> ABOUT THIS EXERCISE
When a line in the data below includes "from", pick it out and copy it.

> EXERCISE INPUTS

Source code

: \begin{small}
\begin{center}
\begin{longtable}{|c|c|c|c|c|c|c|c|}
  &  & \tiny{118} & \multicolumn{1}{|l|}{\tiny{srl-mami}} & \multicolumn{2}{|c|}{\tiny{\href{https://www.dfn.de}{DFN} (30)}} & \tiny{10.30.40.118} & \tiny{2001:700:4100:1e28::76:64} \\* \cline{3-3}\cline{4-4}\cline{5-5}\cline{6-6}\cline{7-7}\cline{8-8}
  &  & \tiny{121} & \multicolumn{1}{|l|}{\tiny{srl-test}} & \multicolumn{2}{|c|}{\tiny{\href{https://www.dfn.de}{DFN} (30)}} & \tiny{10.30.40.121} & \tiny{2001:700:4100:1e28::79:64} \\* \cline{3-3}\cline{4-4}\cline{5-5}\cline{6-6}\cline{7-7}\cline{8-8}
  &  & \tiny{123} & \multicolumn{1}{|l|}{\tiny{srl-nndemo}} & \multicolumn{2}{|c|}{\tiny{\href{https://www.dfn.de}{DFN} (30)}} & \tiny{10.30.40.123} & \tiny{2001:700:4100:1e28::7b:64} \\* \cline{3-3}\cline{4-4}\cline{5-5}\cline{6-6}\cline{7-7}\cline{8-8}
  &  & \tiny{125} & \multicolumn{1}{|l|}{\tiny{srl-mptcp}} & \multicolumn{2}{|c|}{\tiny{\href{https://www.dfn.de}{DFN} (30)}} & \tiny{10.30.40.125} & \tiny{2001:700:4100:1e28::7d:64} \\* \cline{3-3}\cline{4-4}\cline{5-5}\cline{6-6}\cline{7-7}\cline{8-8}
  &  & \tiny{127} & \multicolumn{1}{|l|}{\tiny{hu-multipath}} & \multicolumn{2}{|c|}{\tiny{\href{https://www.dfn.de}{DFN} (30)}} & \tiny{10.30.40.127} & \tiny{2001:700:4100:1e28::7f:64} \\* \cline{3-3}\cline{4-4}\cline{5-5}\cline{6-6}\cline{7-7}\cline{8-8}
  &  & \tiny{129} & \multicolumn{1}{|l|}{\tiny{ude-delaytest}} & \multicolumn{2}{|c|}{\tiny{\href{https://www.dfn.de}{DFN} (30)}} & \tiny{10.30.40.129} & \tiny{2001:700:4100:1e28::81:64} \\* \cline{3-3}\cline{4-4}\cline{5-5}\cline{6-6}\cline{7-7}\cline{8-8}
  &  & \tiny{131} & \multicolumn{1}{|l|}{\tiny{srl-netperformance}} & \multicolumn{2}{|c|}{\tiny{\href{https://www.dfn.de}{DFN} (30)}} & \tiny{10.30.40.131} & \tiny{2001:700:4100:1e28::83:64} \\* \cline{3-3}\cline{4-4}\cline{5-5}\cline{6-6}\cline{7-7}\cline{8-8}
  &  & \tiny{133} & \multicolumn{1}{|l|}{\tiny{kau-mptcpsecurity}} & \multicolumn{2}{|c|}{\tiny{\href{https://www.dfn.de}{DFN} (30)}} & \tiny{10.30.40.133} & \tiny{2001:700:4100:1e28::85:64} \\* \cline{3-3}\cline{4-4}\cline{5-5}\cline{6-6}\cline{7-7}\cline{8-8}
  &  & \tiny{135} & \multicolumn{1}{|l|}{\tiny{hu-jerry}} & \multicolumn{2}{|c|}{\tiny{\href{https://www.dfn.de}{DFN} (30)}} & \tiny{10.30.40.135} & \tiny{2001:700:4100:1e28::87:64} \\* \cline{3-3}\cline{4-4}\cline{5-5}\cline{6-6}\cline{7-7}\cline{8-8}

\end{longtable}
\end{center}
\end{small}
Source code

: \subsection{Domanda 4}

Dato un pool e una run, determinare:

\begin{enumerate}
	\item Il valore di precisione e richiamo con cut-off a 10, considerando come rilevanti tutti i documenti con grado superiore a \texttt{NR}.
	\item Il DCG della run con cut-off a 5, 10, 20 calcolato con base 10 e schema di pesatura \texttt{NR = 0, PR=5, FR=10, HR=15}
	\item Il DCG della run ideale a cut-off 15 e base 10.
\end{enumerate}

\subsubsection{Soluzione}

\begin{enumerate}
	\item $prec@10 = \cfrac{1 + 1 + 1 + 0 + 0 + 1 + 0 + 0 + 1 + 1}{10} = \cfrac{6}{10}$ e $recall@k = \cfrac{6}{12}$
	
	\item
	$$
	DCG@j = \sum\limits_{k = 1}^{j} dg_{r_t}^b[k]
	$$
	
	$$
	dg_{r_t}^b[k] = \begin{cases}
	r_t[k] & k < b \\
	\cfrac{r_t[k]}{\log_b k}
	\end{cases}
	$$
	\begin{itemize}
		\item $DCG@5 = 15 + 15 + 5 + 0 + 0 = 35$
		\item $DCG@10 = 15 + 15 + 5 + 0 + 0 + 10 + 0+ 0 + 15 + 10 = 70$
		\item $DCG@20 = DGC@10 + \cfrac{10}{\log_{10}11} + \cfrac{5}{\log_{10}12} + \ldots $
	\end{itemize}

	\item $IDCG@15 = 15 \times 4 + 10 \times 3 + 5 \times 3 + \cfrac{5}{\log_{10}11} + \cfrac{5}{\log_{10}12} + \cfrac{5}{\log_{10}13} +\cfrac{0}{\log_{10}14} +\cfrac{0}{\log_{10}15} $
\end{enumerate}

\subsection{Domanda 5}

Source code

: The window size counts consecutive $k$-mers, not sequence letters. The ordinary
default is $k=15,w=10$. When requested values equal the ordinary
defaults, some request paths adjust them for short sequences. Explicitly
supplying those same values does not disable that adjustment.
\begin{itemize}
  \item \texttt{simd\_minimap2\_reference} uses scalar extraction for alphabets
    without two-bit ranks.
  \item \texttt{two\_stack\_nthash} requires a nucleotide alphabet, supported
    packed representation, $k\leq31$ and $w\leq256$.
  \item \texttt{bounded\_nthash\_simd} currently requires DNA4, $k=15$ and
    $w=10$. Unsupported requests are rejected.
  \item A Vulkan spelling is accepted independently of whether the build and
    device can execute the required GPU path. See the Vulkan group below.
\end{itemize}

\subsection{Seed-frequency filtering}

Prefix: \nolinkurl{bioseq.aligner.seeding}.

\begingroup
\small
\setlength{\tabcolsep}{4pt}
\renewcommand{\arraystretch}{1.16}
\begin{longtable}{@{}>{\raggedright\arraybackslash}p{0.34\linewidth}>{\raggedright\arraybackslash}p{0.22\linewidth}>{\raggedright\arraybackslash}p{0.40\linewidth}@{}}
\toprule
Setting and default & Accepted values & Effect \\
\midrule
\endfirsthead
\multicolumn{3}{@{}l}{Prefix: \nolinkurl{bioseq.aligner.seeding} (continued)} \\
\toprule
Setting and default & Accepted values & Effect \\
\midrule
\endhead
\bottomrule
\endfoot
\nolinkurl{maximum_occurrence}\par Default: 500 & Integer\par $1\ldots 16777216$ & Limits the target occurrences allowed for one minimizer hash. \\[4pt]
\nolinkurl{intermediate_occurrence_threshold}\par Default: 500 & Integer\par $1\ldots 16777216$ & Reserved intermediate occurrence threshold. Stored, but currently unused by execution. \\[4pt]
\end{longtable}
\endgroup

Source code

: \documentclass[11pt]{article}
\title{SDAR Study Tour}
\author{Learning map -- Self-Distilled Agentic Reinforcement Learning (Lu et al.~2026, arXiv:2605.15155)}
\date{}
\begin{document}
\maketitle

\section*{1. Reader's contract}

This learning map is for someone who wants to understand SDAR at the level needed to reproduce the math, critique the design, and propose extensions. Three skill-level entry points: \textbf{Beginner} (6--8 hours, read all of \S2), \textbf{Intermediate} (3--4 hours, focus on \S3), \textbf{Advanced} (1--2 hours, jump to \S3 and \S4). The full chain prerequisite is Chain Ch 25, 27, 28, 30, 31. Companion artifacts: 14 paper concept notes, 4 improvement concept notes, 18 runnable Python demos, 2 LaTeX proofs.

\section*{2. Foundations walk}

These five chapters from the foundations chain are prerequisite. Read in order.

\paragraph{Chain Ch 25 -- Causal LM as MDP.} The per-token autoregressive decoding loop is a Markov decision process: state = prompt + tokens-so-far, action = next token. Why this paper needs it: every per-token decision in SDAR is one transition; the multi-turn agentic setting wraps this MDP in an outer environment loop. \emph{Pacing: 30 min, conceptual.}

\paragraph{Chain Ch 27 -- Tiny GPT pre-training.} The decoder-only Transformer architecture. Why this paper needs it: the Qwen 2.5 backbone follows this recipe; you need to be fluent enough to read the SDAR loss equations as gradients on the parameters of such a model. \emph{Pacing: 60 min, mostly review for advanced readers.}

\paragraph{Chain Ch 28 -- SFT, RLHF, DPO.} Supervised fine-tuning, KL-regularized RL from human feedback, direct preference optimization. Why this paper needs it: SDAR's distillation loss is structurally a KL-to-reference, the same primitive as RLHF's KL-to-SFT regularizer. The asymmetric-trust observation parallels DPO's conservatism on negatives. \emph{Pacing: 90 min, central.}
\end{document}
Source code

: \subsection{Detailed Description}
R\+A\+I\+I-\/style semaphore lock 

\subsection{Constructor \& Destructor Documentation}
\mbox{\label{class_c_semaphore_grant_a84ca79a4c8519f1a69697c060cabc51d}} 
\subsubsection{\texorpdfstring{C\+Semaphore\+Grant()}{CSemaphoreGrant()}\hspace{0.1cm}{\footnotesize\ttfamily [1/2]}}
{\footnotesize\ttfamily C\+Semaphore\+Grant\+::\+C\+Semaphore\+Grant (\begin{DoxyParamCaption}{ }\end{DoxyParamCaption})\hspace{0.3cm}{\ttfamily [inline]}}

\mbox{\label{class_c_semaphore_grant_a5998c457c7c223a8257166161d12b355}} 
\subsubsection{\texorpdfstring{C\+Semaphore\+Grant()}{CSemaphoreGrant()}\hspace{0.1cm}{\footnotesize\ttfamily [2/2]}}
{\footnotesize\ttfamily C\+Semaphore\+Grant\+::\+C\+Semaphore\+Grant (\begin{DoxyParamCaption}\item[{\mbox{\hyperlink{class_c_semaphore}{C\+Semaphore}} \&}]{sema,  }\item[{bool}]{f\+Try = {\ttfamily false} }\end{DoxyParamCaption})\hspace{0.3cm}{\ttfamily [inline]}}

> EXERCISE SOLUTION
These five chapters from the foundations chain are prerequisite. Read in order.
\paragraph{Chain Ch 28 -- SFT, RLHF, DPO.} Supervised fine-tuning, KL-regularized RL from human feedback, direct preference optimization. Why this paper needs it: SDAR's distillation loss is structurally a KL-to-reference, the same primitive as RLHF's KL-to-SFT regularizer. The asymmetric-trust observation parallels DPO's conservatism on negatives. \emph{Pacing: 90 min, central.}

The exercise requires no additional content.